* [Task input]:
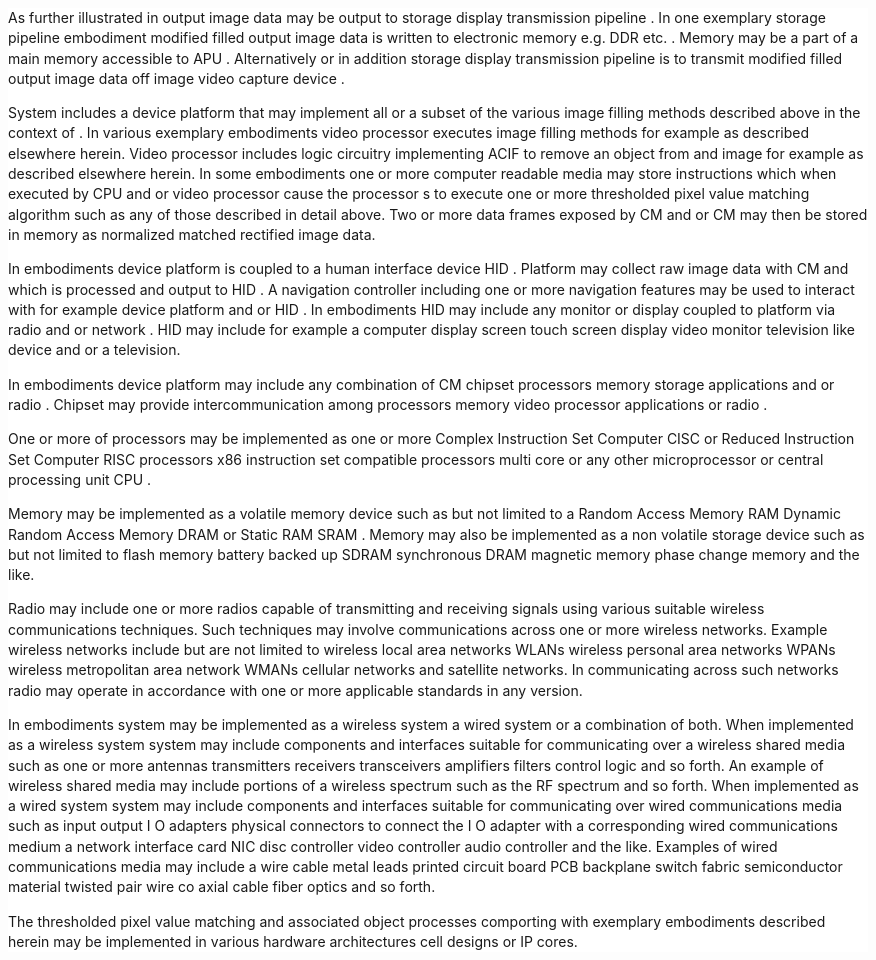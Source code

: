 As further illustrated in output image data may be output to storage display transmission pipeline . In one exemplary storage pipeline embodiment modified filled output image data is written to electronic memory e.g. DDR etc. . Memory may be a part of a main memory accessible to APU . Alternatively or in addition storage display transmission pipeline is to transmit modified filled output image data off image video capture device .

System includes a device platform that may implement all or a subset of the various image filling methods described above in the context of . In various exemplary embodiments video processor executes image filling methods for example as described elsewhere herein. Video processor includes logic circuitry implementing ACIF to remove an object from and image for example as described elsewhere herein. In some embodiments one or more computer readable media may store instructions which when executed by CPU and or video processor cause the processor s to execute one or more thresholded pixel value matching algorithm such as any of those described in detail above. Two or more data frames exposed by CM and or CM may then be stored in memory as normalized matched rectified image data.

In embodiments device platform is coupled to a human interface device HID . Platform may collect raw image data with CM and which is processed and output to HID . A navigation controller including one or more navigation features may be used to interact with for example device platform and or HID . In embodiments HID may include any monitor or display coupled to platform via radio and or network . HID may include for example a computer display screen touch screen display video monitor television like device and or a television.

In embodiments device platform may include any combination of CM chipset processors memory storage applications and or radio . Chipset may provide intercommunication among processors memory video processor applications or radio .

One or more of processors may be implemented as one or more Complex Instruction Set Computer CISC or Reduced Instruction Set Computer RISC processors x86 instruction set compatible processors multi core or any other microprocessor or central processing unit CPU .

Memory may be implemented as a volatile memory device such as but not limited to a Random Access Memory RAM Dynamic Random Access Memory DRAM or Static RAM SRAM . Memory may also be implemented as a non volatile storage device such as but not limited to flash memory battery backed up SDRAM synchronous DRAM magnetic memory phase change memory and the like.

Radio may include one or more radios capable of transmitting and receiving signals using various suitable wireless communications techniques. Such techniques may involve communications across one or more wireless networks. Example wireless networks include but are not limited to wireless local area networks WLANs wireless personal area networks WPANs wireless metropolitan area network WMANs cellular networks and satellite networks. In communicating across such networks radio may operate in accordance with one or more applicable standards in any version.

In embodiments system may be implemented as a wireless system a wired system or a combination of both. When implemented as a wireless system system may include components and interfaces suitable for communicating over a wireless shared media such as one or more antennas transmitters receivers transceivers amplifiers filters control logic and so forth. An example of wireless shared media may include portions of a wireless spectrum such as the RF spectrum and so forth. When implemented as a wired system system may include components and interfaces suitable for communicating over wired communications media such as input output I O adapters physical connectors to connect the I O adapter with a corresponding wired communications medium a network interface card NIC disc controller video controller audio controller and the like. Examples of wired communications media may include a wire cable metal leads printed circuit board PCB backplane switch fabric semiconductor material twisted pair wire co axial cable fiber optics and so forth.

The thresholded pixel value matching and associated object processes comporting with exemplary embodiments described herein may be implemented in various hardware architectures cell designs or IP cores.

* [The task]:
Exactly repeat the material from its first line through the line with "capture device .", including both, and leave the pictures and everything else out.

* [Written response]:
Source code

: As further illustrated in output image data may be output to storage display transmission pipeline . In one exemplary storage pipeline embodiment modified filled output image data is written to electronic memory e.g. DDR etc. . Memory may be a part of a main memory accessible to APU . Alternatively or in addition storage display transmission pipeline is to transmit modified filled output image data off image video capture device .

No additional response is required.